Это вам не «фикции»!
Редакция «Знамени» полагает, что ноябрьская книжка журнала «не вполне обычна» и приглашает заинтересованных в обсуждении этого феномена лиц на презентацию, которая пройдет в рамках Седьмой международной ярмарки интеллектуальной литературы non/fiction (Центральный дом художника, 2 декабря, 13 часов). Ура! Слово найдено. Раньше установочные статьи скучно назывались «передовицами», «ноябрьские тезисы» Натальи Ивановой «По ту сторону вымысла» помещены под звонкой рубрикой avanti — почувствуйте разницу. Примерна та же, что меж «Знаменем» ноябрьским и августовским (о нем см. «Время новостей» от 2 сентября»). Та книжка «почти случайно» сложилась из архивных, мемуарных и эссеистических материалов о «непрошедшем» 1960–70-х годов. В «не вполне обычном» номере позднесоветской эпохе посвящено пять сочинений, что занимают немногим менее двух третей общего объема.
Важные публикации? Большей частью да, и даже очень. Елена Боннэр, предваряя грядущее издание Собрания сочинений А. Д. Сахарова, рассказывает о трудах и днях Сахарова с октября 1970 по 1976 год, то есть «До дневников» Андрея Дмитриевича. Михаил Айзенберг рисует яркий портрет Александра Асаркана — человека экстравагантного, загадочного, мало кому ныне известного, но сыгравшего роль в истории московской неподцензурной культуры («Открытки Асаркана»). Яков Гордин («Память и совесть, или Осторожно — мемуары!») объясняет, что не следует авторам воспоминаний напропалую врать о Бродском, а читателям — верить любой ахинее (клевете). Священник Валентин Дронов описывает «Визит» к Надежде Яковлевне Мандельштам (правда, другой его «рассказик» — по-моему, совсем хилый — о временах новейших, но тоже в мемуарно-анекдотической тональности).
Есть более сложный случай: Виктория Волченко («Зина») вспоминает, как мыкалась в психиатрической больнице на Кубани.
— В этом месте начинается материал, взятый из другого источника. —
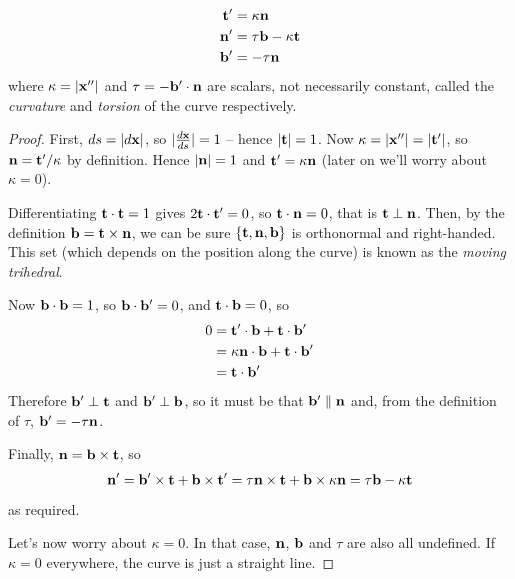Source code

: \documentclass{../template/note}
\begin{document}
    \begin{proposition}
        \begin{align*}
            \V t' &= \kappa \V n \\
            \V n' &= \tau \V b - \kappa \V t \\
            \V b' &= -\tau \V n
        \end{align*}
        where \(\kappa = |\V x''|\) and \(\tau = -\V b' \cdot \V n\) are scalars, not necessarily constant, called the \emph{curvature} and \emph{torsion} of the curve respectively.
    \end{proposition}
    
    \begin{proof}
        First, \(ds = |d \V x|\), so \(|\frac{d \V x}{ds}| = 1\) -- hence \(|\V t| = 1\). Now \(\kappa = |\V x''| = |\V t'|\), so \(\V n = \V t'/\kappa\) by definition. Hence \(|\V n| = 1\) and \(\V t' = \kappa \V n\) (later on we'll worry about \(\kappa = 0\)).

        Differentiating \(\V t \cdot \V t = 1\) gives \(2\V t \cdot \V t' = 0\), so \(\V t \cdot \V n = 0\), that is \(\V t \perp \V n\). Then, by the definition \(\V b = \V t \times \V n\), we can be sure \(\{\V t, \V n, \V b\}\) is orthonormal and right-handed. This set (which depends on the position along the curve) is known as the \emph{moving trihedral}.

        Now \(\V b \cdot \V b = 1\), so \(\V b \cdot \V b' = 0\), and \(\V t \cdot \V b = 0\), so 
        \begin{align*}
            0 &= \V t' \cdot \V b + \V t \cdot \V b' \\
            &= \kappa \V n \cdot \V b + \V t \cdot \V b' \\
            &= \V t \cdot \V b'
        \end{align*}
        Therefore \(\V b' \perp \V t\) and \(\V b' \perp \V b\), so it must be that \(\V b' \parallel \V n\) and, from the definition of \(\tau\), \(\V b' = -\tau \V n\).

        Finally, \(\V n = \V b \times \V t\), so
        \begin{align*}
            \V n' = \V b' \times \V t + \V b \times \V t' = \tau \V n \times \V t + \V b \times \kappa \V n = \tau \V b - \kappa \V t
        \end{align*}
        as required.

        Let's now worry about \(\kappa = 0\). In that case, \(\V n\), \(\V b\) and \(\tau\) are also all undefined. If \(\kappa = 0\) everywhere, the curve is just a straight line.
    \end{proof}
    
\end{document}

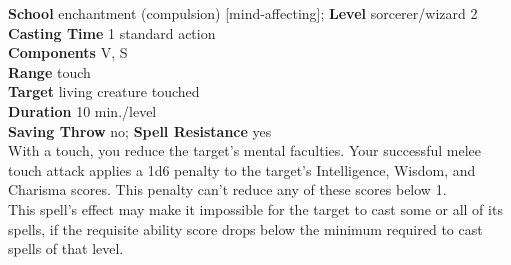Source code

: \textbf{School} enchantment (compulsion) [mind-affecting]; \textbf{Level} sorcerer/wizard 2\\
\textbf{Casting Time} 1 standard action\\
\textbf{Components} V, S\\
\textbf{Range} touch\\
\textbf{Target} living creature touched\\
\textbf{Duration} 10 min./level\\
\textbf{Saving Throw} no; \textbf{Spell Resistance} yes\\
With a touch, you reduce the target's mental faculties. Your successful melee touch attack applies a 1d6 penalty to the target's Intelligence, Wisdom, and Charisma scores. This penalty can't reduce any of these scores below 1.\\
This spell's effect may make it impossible for the target to cast some or all of its spells, if the requisite ability score drops below the minimum required to cast spells of that level.\\
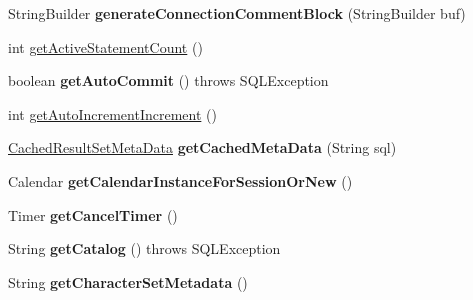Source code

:\begin{DoxyCompactItemize}
String\+Builder {\bfseries generate\+Connection\+Comment\+Block} (String\+Builder buf)
\item 
int \mbox{\hyperlink{classcom_1_1mysql_1_1jdbc_1_1_multi_host_my_s_q_l_connection_a88b613d50112e08095b5f72017b4deea}{get\+Active\+Statement\+Count}} ()
\item 
\mbox{\label{classcom_1_1mysql_1_1jdbc_1_1_multi_host_my_s_q_l_connection_aeb8cc693ce685ec025da265e5641a3b9}} 
boolean {\bfseries get\+Auto\+Commit} ()  throws S\+Q\+L\+Exception 
\item 
int \mbox{\hyperlink{classcom_1_1mysql_1_1jdbc_1_1_multi_host_my_s_q_l_connection_a4b95550806cfbdb36263ec1e37a5c971}{get\+Auto\+Increment\+Increment}} ()
\item 
\mbox{\label{classcom_1_1mysql_1_1jdbc_1_1_multi_host_my_s_q_l_connection_adb26aba01e55a1715cada84ec2c0d014}} 
\mbox{\hyperlink{classcom_1_1mysql_1_1jdbc_1_1_cached_result_set_meta_data}{Cached\+Result\+Set\+Meta\+Data}} {\bfseries get\+Cached\+Meta\+Data} (String sql)
\item 
\mbox{\label{classcom_1_1mysql_1_1jdbc_1_1_multi_host_my_s_q_l_connection_af98a007a2c46692cc599078586f59664}} 
Calendar {\bfseries get\+Calendar\+Instance\+For\+Session\+Or\+New} ()
\item 
\mbox{\label{classcom_1_1mysql_1_1jdbc_1_1_multi_host_my_s_q_l_connection_a31471cdae0759b31ee0d4eefbd60c19d}} 
Timer {\bfseries get\+Cancel\+Timer} ()
\item 
\mbox{\label{classcom_1_1mysql_1_1jdbc_1_1_multi_host_my_s_q_l_connection_a0189af536376c3609b58b7f792d15ea3}} 
String {\bfseries get\+Catalog} ()  throws S\+Q\+L\+Exception 
\item 
\mbox{\label{classcom_1_1mysql_1_1jdbc_1_1_multi_host_my_s_q_l_connection_a24da9a69134bc8d2d63b2b1c5be58c60}} 
String {\bfseries get\+Character\+Set\+Metadata} ()
\item 
\mbox{\label{classcom_1_1mysql_1_1jdbc_1_1_multi_host_my_s_q_l_connection_acdff9df2fe5f2cbc844d00256f4a4752}} 

\end{DoxyCompactItemize}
Рассказ Волченко страшен по фактуре (еще бы!), выстроен грамотно, снабжен эмоциональным лирическим зачином (от зачина этого «литературой» за версту несет) и, вероятно, не мог бы появиться, если бы автору не выпала когда-то горькая доля. Или мог бы? Не знаю. Знаю другое: в отличие от текстов Боннэр, Айзенберга, Гордина и Дронова «Зина» — это рассказ (а не эссе, мемуар, статья), но рассказ, настойчиво сигналящий о личном опыте автора. «Так было» здесь означает «так было со мной». Ну а если бы не было? Меньше бы читатель сострадал обитателям психушки? Лучше бы думал о тамошних «порядках»? В чем «документальность»-то: в точности письма или в установке на подлинность, которая реализуется набором литературных приемов? Что нам в конце концов нужно: правда о жизни, истории, человеке или знак «нефиктивности»? Если второе, то стоило бы прилагать к прозаическим текстам факсимиле больничных (или жэковских, тюремных, еще каких-нибудь) справок. С числом, подписью и печатью.
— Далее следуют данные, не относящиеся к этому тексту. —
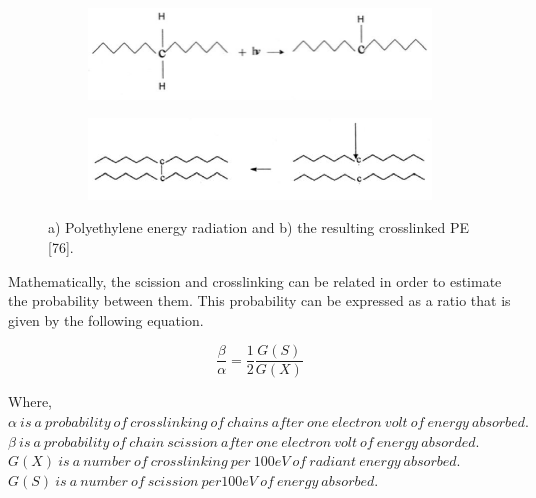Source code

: \documentclass[12pt]{report}
\begin{document}
\begin{figure}[H]
\captionsetup[subfigure]{justification=raggedright}

\centering

\begin{subfigure}{.9\textwidth}
    \centering
    \includegraphics[width=\textwidth]{polyethylene_energy_radiation.jpg}
    \caption{}
\end{subfigure}
\begin{subfigure}{.9\textwidth}
    \centering
    \includegraphics[width=\textwidth]{resulting_crosslinked_pe.jpg}
    \caption{}
\end{subfigure}

\caption{a) Polyethylene energy radiation and b) the resulting crosslinked PE [76].}
\label{ch3:figure:radiation}
\end{figure}

Mathematically, the scission and crosslinking can be related in order to estimate the probability between them. This probability can be expressed as a ratio that is given by the following equation.

\begin{equation}
    \frac{\beta}{\alpha}=\frac{1}{2}\frac{G(S)}{G(X)}
\end{equation}

\noindent Where, \\
$\alpha\ is\ a\ probability\ of\ crosslinking\ of\ chains\ after\ one\ electron\ volt\ of\ energy\ absorbed.$ \\
$\beta\ is\ a\ probability\ of\ chain\ scission\ after\ one\ electron\ volt\ of\ energy\ absorded.$ \\
$G(X)\ is\ a\ number\ of\ crosslinking\ per\ 100eV\ of\ radiant\ energy\ absorbed.$ \\
$G(S)\ is\ a\ number\ of\ scission\ per 100eV\ of\ energy\ absorbed.$ \\
\end{document}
Возможно, установка на выраженную смесь лиризма и фактографии ничего не убавляет в рассказе Волченко. Но ничего и не прибавляет. Напечатать «Зину» можно (нужно) было в любой книжке «Знамени». Как и все остальные материалы «не вполне обычного» номера — названные выше и еще не поименованные.
Исключение одно — мало что патологически вздорный (нам не привыкать), но махрово невежественный опыт «пушкинистики» Анатолия Королева, исчислять грубейшие ошибки которого нет ни места, ни желания. В «Знамени» работает достаточно квалифицированных филологов, которые должны бы понимать, что помещение таких изделий возможно не под рубрикой «Пушкин», а только под соседствующей (где Волченко) — «дурдом». Иначе можно подумать, что редакция считает: гнать «фикции» о Бродском грешно, а о Пушкине и записавшем его устный рассказ «Уединенный домик на Васильевском» Владимире Титове — всегда пожалуйста.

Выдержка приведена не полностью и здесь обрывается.